Exercise objective ▸
Scan the lines below; pull out those with "keyboard".

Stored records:

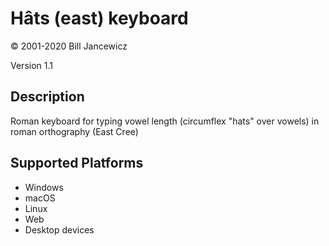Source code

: Hâts (east) keyboard
==============

© 2001-2020 Bill Jancewicz

Version 1.1

Description
-----------

Roman keyboard for typing vowel length (circumflex "hats" over vowels) in roman orthography (East Cree)

Supported Platforms
-------------------
 * Windows
 * macOS
 * Linux
 * Web
 * Desktop devices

Completed exercise ▸
: Hâts (east) keyboard
Roman keyboard for typing vowel length (circumflex "hats" over vowels) in roman orthography (East Cree)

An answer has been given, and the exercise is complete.